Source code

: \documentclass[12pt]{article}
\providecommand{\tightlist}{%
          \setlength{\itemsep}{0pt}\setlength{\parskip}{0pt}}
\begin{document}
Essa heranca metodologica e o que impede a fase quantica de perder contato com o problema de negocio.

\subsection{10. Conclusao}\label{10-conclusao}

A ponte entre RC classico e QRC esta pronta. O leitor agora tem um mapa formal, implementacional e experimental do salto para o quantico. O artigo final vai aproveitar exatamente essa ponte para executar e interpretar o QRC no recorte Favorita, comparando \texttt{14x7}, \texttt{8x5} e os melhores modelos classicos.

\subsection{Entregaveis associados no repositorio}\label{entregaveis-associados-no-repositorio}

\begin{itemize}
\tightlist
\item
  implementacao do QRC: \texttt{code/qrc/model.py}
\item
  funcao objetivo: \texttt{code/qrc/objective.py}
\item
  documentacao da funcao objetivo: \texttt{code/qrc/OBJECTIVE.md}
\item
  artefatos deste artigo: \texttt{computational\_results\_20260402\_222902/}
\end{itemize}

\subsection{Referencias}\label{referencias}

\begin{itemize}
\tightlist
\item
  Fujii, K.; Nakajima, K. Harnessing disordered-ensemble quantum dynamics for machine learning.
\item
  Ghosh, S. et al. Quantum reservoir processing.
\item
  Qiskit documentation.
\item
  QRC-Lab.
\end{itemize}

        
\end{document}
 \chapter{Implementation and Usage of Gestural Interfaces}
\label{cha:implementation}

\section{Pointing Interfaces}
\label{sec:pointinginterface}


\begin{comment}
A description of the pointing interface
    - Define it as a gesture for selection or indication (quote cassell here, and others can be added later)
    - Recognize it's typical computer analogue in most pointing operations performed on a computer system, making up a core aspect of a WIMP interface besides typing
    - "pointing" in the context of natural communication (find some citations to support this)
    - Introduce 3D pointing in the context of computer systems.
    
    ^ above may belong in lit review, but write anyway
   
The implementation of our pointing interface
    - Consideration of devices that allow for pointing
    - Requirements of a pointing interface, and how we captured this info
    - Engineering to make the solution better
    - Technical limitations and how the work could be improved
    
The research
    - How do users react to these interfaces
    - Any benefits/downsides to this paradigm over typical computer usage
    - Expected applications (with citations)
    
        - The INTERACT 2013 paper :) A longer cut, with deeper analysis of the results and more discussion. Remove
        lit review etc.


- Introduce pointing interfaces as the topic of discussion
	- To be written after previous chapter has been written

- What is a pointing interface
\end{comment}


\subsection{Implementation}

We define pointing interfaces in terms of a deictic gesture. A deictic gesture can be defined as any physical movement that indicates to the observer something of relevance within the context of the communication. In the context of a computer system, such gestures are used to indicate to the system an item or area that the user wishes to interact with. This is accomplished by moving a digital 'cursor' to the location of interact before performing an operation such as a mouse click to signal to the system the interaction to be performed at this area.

______________________________

INSTRUCTIONS TO FOLLOW =
Reproduce each entry above exactly, keeping every word.

RESULT FOR THIS TASK =
Source code

: \documentclass[12pt]{article}
\providecommand{\tightlist}{%
          \setlength{\itemsep}{0pt}\setlength{\parskip}{0pt}}
\begin{document}
Essa heranca metodologica e o que impede a fase quantica de perder contato com o problema de negocio.

\subsection{10. Conclusao}\label{10-conclusao}

A ponte entre RC classico e QRC esta pronta. O leitor agora tem um mapa formal, implementacional e experimental do salto para o quantico. O artigo final vai aproveitar exatamente essa ponte para executar e interpretar o QRC no recorte Favorita, comparando \texttt{14x7}, \texttt{8x5} e os melhores modelos classicos.

\subsection{Entregaveis associados no repositorio}\label{entregaveis-associados-no-repositorio}

\begin{itemize}
\tightlist
\item
  implementacao do QRC: \texttt{code/qrc/model.py}
\item
  funcao objetivo: \texttt{code/qrc/objective.py}
\item
  documentacao da funcao objetivo: \texttt{code/qrc/OBJECTIVE.md}
\item
  artefatos deste artigo: \texttt{computational\_results\_20260402\_222902/}
\end{itemize}

\subsection{Referencias}\label{referencias}

\begin{itemize}
\tightlist
\item
  Fujii, K.; Nakajima, K. Harnessing disordered-ensemble quantum dynamics for machine learning.
\item
  Ghosh, S. et al. Quantum reservoir processing.
\item
  Qiskit documentation.
\item
  QRC-Lab.
\end{itemize}

        
\end{document}
 \chapter{Implementation and Usage of Gestural Interfaces}
\label{cha:implementation}

\section{Pointing Interfaces}
\label{sec:pointinginterface}


\begin{comment}
A description of the pointing interface
    - Define it as a gesture for selection or indication (quote cassell here, and others can be added later)
    - Recognize it's typical computer analogue in most pointing operations performed on a computer system, making up a core aspect of a WIMP interface besides typing
    - "pointing" in the context of natural communication (find some citations to support this)
    - Introduce 3D pointing in the context of computer systems.
    
    ^ above may belong in lit review, but write anyway
   
The implementation of our pointing interface
    - Consideration of devices that allow for pointing
    - Requirements of a pointing interface, and how we captured this info
    - Engineering to make the solution better
    - Technical limitations and how the work could be improved
    
The research
    - How do users react to these interfaces
    - Any benefits/downsides to this paradigm over typical computer usage
    - Expected applications (with citations)
    
        - The INTERACT 2013 paper :) A longer cut, with deeper analysis of the results and more discussion. Remove
        lit review etc.


- Introduce pointing interfaces as the topic of discussion
	- To be written after previous chapter has been written

- What is a pointing interface
\end{comment}


\subsection{Implementation}

We define pointing interfaces in terms of a deictic gesture. A deictic gesture can be defined as any physical movement that indicates to the observer something of relevance within the context of the communication. In the context of a computer system, such gestures are used to indicate to the system an item or area that the user wishes to interact with. This is accomplished by moving a digital 'cursor' to the location of interact before performing an operation such as a mouse click to signal to the system the interaction to be performed at this area.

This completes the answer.